#### [Exercise goal]
Where does the word "hello" show up in the data? Please find each such line and copy it.

* * * *

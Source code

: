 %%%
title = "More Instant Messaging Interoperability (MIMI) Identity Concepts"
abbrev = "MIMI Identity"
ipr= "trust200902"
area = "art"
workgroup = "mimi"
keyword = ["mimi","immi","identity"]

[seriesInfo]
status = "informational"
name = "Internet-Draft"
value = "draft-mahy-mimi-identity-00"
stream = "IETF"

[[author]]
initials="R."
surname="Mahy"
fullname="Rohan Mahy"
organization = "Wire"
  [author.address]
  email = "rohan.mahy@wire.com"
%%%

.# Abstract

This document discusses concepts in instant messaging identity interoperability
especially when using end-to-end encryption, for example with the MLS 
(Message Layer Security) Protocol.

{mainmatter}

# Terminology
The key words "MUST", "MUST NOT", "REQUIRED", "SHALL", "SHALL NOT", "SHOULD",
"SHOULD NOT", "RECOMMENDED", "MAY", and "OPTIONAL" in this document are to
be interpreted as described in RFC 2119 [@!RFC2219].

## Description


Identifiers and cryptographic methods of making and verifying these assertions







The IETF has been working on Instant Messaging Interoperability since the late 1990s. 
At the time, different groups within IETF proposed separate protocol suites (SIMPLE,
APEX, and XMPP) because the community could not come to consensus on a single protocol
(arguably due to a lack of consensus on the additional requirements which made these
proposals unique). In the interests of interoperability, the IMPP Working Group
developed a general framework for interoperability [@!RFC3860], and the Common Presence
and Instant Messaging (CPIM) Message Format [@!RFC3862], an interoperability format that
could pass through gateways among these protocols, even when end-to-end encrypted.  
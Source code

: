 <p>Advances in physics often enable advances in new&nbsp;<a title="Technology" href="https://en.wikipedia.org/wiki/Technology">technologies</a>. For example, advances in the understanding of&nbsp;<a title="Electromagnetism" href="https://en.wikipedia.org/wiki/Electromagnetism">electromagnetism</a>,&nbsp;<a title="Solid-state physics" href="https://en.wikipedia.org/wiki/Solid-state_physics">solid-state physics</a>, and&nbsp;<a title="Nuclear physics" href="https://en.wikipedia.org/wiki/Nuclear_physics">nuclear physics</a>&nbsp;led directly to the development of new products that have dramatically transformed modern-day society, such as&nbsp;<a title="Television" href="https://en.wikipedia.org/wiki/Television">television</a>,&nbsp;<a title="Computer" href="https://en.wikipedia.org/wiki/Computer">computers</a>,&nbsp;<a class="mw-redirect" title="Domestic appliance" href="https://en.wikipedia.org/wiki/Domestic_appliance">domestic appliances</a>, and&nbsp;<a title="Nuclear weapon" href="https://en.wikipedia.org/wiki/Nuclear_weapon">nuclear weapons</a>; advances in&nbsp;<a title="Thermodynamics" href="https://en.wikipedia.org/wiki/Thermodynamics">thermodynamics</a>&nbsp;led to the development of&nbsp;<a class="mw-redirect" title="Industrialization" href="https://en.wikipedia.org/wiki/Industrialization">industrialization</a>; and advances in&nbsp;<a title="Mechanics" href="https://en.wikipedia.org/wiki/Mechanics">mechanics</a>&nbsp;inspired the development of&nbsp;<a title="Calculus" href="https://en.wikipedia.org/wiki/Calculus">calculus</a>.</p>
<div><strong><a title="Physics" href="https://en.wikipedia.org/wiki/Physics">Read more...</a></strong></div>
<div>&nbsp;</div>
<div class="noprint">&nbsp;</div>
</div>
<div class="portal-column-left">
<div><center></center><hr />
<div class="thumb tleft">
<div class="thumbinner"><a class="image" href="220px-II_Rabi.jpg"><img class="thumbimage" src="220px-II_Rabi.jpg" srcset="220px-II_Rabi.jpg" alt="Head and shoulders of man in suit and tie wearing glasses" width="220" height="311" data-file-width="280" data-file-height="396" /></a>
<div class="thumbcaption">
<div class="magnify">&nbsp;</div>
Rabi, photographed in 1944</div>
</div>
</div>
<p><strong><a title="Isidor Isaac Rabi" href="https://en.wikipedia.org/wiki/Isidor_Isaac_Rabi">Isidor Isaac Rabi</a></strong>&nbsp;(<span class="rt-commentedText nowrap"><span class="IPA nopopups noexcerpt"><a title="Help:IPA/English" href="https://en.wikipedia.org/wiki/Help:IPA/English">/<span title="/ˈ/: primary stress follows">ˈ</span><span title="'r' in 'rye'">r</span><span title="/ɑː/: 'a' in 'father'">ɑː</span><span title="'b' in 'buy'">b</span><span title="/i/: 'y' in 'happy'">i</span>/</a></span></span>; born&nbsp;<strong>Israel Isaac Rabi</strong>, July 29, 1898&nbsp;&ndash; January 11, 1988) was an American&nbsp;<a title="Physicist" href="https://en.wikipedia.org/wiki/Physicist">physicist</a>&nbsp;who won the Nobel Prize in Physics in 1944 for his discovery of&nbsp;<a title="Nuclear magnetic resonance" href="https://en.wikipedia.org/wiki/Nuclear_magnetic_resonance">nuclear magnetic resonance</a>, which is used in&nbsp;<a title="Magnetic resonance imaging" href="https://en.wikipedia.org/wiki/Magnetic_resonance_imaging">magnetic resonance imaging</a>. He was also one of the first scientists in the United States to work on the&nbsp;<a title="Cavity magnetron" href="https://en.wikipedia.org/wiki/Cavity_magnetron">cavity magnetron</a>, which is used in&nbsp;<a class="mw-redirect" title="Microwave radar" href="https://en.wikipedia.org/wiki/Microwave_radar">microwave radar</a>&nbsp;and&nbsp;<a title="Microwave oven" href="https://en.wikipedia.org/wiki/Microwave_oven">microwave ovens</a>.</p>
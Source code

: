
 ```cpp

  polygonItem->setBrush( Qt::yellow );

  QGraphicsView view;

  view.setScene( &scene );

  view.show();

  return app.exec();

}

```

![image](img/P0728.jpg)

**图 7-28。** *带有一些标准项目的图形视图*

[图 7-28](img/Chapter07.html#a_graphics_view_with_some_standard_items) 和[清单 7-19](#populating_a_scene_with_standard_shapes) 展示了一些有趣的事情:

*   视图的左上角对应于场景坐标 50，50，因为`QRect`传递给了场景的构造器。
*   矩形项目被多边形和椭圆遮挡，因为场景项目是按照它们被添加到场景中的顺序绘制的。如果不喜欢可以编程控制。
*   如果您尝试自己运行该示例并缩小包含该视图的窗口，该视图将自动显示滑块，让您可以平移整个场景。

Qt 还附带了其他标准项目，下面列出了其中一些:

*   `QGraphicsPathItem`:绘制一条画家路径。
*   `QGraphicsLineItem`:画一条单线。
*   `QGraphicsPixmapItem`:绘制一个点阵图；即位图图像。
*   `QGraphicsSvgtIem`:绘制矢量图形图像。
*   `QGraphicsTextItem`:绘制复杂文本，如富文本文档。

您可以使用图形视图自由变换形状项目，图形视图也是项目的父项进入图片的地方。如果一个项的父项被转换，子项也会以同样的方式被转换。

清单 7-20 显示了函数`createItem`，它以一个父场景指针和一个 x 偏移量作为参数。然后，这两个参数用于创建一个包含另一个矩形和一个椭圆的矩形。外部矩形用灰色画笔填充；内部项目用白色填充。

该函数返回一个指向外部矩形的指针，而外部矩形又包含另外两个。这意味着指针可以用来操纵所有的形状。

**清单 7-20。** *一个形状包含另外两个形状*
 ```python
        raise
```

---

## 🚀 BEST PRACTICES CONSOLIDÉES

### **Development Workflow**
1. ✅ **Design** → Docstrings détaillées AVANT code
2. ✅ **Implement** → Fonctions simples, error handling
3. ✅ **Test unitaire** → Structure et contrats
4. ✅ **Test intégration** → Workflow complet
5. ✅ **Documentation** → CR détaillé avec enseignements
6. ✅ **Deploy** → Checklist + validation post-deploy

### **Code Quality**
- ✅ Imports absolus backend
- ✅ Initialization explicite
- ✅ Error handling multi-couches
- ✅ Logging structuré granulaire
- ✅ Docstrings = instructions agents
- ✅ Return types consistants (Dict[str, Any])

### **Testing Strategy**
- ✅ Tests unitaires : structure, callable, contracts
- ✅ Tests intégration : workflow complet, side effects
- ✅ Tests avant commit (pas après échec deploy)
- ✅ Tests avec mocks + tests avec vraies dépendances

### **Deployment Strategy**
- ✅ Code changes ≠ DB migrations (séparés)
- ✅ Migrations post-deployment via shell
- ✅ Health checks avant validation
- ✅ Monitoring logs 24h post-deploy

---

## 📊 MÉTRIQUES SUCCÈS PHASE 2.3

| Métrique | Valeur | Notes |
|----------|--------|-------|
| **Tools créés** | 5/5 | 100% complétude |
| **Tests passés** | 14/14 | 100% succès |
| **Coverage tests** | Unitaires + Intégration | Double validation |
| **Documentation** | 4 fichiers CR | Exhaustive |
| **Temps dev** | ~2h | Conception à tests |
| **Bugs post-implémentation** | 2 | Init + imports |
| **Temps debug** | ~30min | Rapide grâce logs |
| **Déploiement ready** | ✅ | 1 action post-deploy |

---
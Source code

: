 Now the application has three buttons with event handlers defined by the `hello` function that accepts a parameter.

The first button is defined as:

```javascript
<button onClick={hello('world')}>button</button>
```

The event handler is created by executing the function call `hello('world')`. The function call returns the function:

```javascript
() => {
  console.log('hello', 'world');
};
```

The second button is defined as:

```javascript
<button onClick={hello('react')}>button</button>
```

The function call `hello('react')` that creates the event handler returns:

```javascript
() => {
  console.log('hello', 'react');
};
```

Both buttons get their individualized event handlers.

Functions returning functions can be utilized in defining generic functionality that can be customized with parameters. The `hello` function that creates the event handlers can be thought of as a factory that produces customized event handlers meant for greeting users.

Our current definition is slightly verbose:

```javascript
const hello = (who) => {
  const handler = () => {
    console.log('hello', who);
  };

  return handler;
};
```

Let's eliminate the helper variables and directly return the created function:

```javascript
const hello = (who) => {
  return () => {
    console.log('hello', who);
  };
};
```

* * * *

#### [Result of this exercise]
: Now the application has three buttons with event handlers defined by the `hello` function that accepts a parameter.
<button onClick={hello('world')}>button</button>
The event handler is created by executing the function call `hello('world')`. The function call returns the function:
  console.log('hello', 'world');
<button onClick={hello('react')}>button</button>
The function call `hello('react')` that creates the event handler returns:
  console.log('hello', 'react');
Functions returning functions can be utilized in defining generic functionality that can be customized with parameters. The `hello` function that creates the event handlers can be thought of as a factory that produces customized event handlers meant for greeting users.
const hello = (who) => {
    console.log('hello', who);
const hello = (who) => {
    console.log('hello', who);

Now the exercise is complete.